Colonial Properties Trust's CEO Discusses Q2 2012 Results - Earnings Call Transcript

Colonial Properties Trust (CLP)

Q2 2012 Earnings Call

July 26, 2012 2:00 PM ET


Jerry Brewer – IR

Tom Lowder – Chairman and CEO

Reynolds Thompson – President and CFO


Jana Galan – Bank of America/Merrill Lynch

Derek Bower – UBS

Rich Anderson – BMO Capital

Eric Wolfe – Citi

Andy McCulloch – Green Street Advisors



Ladies and gentlemen, thank you for standing by. Welcome to the Colonial Properties Trust Second Quarter 2012 Conference Call. During the presentation, all participants will be in a listen-only mode. Afterwards, we will conduct a question-and-answer session. (Operator Instructions) As a reminder, this conference is being recorded Thursday, July 26, 2012.

I would now like to turn the conference over to Jerry Brewer, Executive Vice President-Finance with Colonial Properties Trust.

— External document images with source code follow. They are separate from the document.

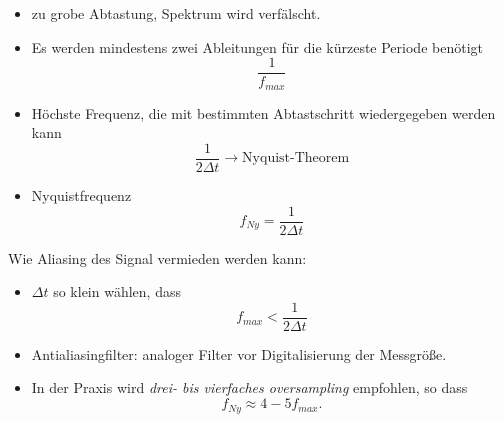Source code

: \begin{itemize}
\item zu grobe Abtastung, Spektrum wird verfälscht.
\item Es werden mindestens zwei Ableitungen für die kürzeste Periode benötigt
\[
\frac{1}{f_{max}}
\]
\item Höchste Frequenz, die mit bestimmten Abtastschritt wiedergegeben werden kann
\[
\frac{1}{2\Delta t} \rightarrow \mbox{Nyquist-Theorem}
\]
\item Nyquistfrequenz
\[
f_{Ny}=\frac{1}{2 \Delta t}
\]
\end {itemize}
Wie Aliasing des Signal vermieden werden kann:
\begin{itemize}
\item $\Delta t$ so klein wählen, dass
\[
f_{max} < \frac {1}{2\Delta t}
\]
\item Antialiasingfilter: analoger Filter vor Digitalisierung der Messgröße.
\item In der Praxis wird \textit{drei- bis vierfaches oversampling} empfohlen, so dass
\[
f_{Ny}\approx 4-5 f_{max}.
\]
\end {itemize}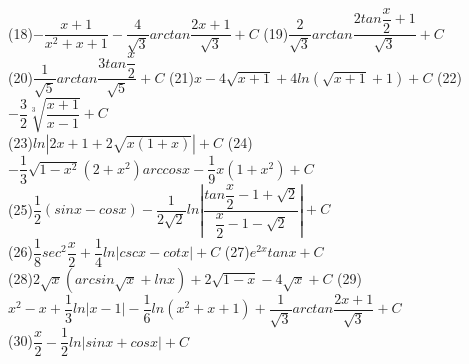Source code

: \documentclass[UTF8]{ctexart}
\begin{document}
   (18)$-\dfrac{x+1}{x^2+x+1}-\dfrac{4}{\sqrt{3}}arctan\dfrac{2x+1}{\sqrt{3}}+C$\quad\quad\quad
   (19)$\dfrac{2}{\sqrt{3}}arctan\dfrac{2tan\dfrac{x}{2}+1}{\sqrt{3}}+C$
   \\
   (20)$\dfrac{1}{\sqrt{5}}arctan\dfrac{3tan\dfrac{x}{2}}{\sqrt{5}}+C$\quad\quad\quad
   (21)$x-4\sqrt{x+1}+4ln(\sqrt{x+1}+1)+C$\quad\quad\quad
   (22)$-\dfrac{3}{2}\sqrt[3]{\dfrac{x+1}{x-1}}+C$
   \\
   (23)$ln|2x+1+2\sqrt{x(1+x)}|+C$\quad\quad\quad
   (24)$-\dfrac{1}{3}\sqrt{1-x^2}(2+x^2)arccosx-\dfrac{1}{9}x(1+x^2)+C$
   \\
   (25)$\dfrac{1}{2}(sinx-cosx)-\dfrac{1}{2\sqrt{2}}ln\left|\dfrac{tan\dfrac{x}{2}-1+\sqrt{2}}{\dfrac{x}{2}-1-\sqrt{2}}\right|+C$
   \\
   (26)$\dfrac{1}{8}sec^2\dfrac{x}{2}+\dfrac{1}{4}ln|cscx-cotx|+C$\quad\quad\quad
   (27)$e^{2x}tanx+C$
   \\
   (28)$2\sqrt{x}(arcsin\sqrt{x}+lnx)+2\sqrt{1-x}-4\sqrt{x}+C$\quad\quad\quad
   (29)$x^2-x+\dfrac{1}{3}ln|x-1|-\dfrac{1}{6}ln(x^2+x+1)+\dfrac{1}{\sqrt{3}}arctan\dfrac{2x+1}{\sqrt{3}}+C$
   \\
   (30)$\dfrac{x}{2}-\dfrac{1}{2}ln|sinx+cosx|+C$
     
\end{document}
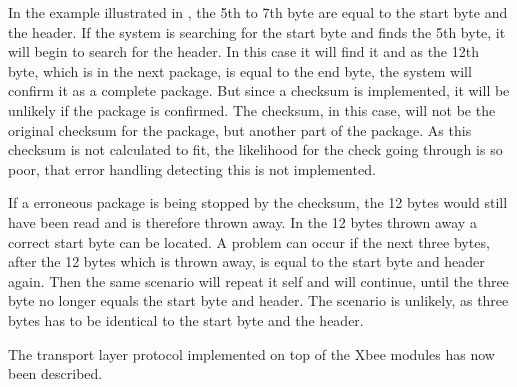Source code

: In the example illustrated in , the 5th to 7th byte are equal to the start byte and the header. If the system is searching for the start byte and finds the 5th byte, it will begin to search for the header. In this case it will find it and as the 12th byte, which is in the next package, is equal to the end byte, the system will confirm it as a complete package. But since a checksum is implemented, it will be unlikely if the package is confirmed. The checksum, in this case, will not be the original checksum for the package, but another part of the package. As this checksum is not calculated to fit, the likelihood for the check going through is so poor, that error handling detecting this is not implemented. 

If a erroneous package is being stopped by the checksum, the 12 bytes would still have been read and is therefore thrown away. In the 12 bytes thrown away a correct start byte can be located. A problem can occur if the next three bytes, after the 12 bytes which is thrown away, is equal to the start byte and header again. Then the same scenario will repeat it self and will continue, until the three byte no longer equals the start byte and header. The scenario is unlikely, as three bytes has to be identical to the start byte and the header. 

The transport layer protocol implemented on top of the Xbee modules has now been described.

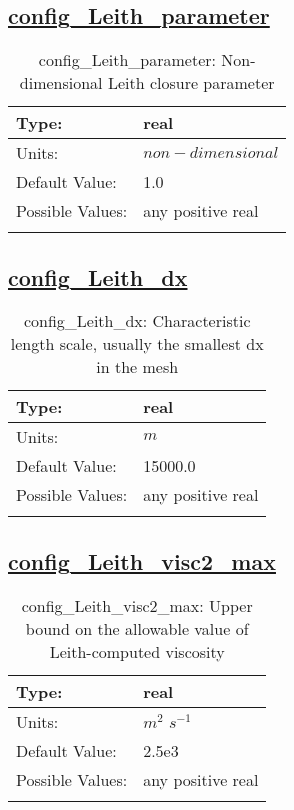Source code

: \subsection[config\_Leith\_parameter]{\hyperref[sec:nm_tab_hmix_Leith]{config\_Leith\_parameter}}
\label{subsec:nm_sec_config_Leith_parameter}
\begin{center}
\begin{longtable}{| p{2.0in} | p{4.0in} |}
    \hline
    Type: & real \\
    \hline
    Units: & $non-dimensional$ \\
    \hline
    Default Value: & 1.0 \\
    \hline
    Possible Values: & any positive real \\
    \hline
    \caption{config\_Leith\_parameter: Non-dimensional Leith closure parameter}
\end{longtable}
\end{center}
\subsection[config\_Leith\_dx]{\hyperref[sec:nm_tab_hmix_Leith]{config\_Leith\_dx}}
\label{subsec:nm_sec_config_Leith_dx}
\begin{center}
\begin{longtable}{| p{2.0in} | p{4.0in} |}
    \hline
    Type: & real \\
    \hline
    Units: & $m$ \\
    \hline
    Default Value: & 15000.0 \\
    \hline
    Possible Values: & any positive real \\
    \hline
    \caption{config\_Leith\_dx: Characteristic length scale, usually the smallest dx in the mesh}
\end{longtable}
\end{center}
\subsection[config\_Leith\_visc2\_max]{\hyperref[sec:nm_tab_hmix_Leith]{config\_Leith\_visc2\_max}}
\label{subsec:nm_sec_config_Leith_visc2_max}
\begin{center}
\begin{longtable}{| p{2.0in} | p{4.0in} |}
    \hline
    Type: & real \\
    \hline
    Units: & $m^2$ $s^{-1}$ \\
    \hline
    Default Value: & 2.5e3 \\
    \hline
    Possible Values: & any positive real \\
    \hline
    \caption{config\_Leith\_visc2\_max: Upper bound on the allowable value of Leith-computed viscosity}
\end{longtable}
\end{center}

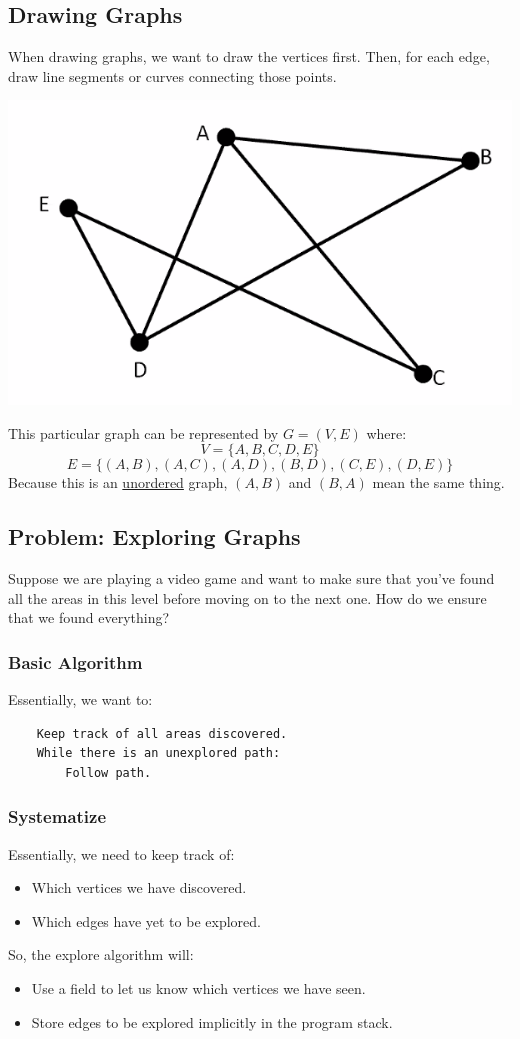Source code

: \documentclass[letterpaper]{article}
\begin{document}
\subsection{Drawing Graphs}
When drawing graphs, we want to draw the vertices first. Then, for each edge, draw line segments or curves connecting those points. 
\begin{center}
    \includegraphics[scale=0.5]{assets/graph.png}
\end{center}
This particular graph can be represented by $G = (V, E)$ where: 
\[V = \{A, B, C, D, E\}\]
\[E = \{(A, B), (A, C), (A, D), (B, D), (C, E), (D, E)\}\]
Because this is an \underline{unordered} graph, $(A, B)$ and $(B, A)$ mean the same thing. 

\subsection{Problem: Exploring Graphs}
Suppose we are playing a video game and want to make sure that you've found all the areas in this level before moving on to the next one. How do we ensure that we found everything? 

\subsubsection{Basic Algorithm}
Essentially, we want to: 
\begin{verbatim}
    Keep track of all areas discovered.
    While there is an unexplored path:
        Follow path. 
\end{verbatim}

\subsubsection{Systematize}
Essentially, we need to keep track of: 
\begin{itemize}
    \item Which vertices we have discovered. 
    \item Which edges have yet to be explored.
\end{itemize}
So, the explore algorithm will:
\begin{itemize}
    \item Use a field  to let us know which vertices we have seen.
    \item Store edges to be explored implicitly in the program stack. 
\end{itemize}
\end{document}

Please go ahead, sir.

Jerry Brewer

Thank you, and welcome to everyone joining us today. We released our earnings this morning via Business Wire. A copy of this earnings release may be found on our website.

Let me remind you that much of the information we discuss on this call, including answers we give in response to your questions, may include forward-looking statements regarding our beliefs and current expectations with respect to various matters. These estimates are based on a number of assumptions, any of which, unrealized, could adversely affect their accuracy. Please see our latest SEC filings for the detail of explanation of risk. Any non-GAAP financial measures we discuss are reconciled to the closest GAAP measures in filings that can be found on our website.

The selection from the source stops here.